EXERCISE MATERIAL below:

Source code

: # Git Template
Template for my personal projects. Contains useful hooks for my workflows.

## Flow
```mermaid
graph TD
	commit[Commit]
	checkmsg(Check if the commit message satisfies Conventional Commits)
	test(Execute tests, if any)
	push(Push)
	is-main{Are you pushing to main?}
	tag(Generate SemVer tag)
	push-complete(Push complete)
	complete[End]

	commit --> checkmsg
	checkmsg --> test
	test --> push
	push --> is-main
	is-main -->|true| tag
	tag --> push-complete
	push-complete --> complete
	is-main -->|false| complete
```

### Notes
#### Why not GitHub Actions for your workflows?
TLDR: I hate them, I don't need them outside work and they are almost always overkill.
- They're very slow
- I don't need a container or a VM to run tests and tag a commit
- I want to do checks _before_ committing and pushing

End of EXERCISE MATERIAL.

PROBLEM.
I'd like an exact copy of the lines above, from the very first one through the line that contains "- I don't need", with nothing else added.

YOUR RESPONSE.
Source code

: # Git Template
Template for my personal projects. Contains useful hooks for my workflows.

## Flow
```mermaid
graph TD
	commit[Commit]
	checkmsg(Check if the commit message satisfies Conventional Commits)
	test(Execute tests, if any)
	push(Push)
	is-main{Are you pushing to main?}
	tag(Generate SemVer tag)
	push-complete(Push complete)
	complete[End]

	commit --> checkmsg
	checkmsg --> test
	test --> push
	push --> is-main
	is-main -->|true| tag
	tag --> push-complete
	push-complete --> complete
	is-main -->|false| complete
```

### Notes
#### Why not GitHub Actions for your workflows?
TLDR: I hate them, I don't need them outside work and they are almost always overkill.
- They're very slow
- I don't need a container or a VM to run tests and tag a commit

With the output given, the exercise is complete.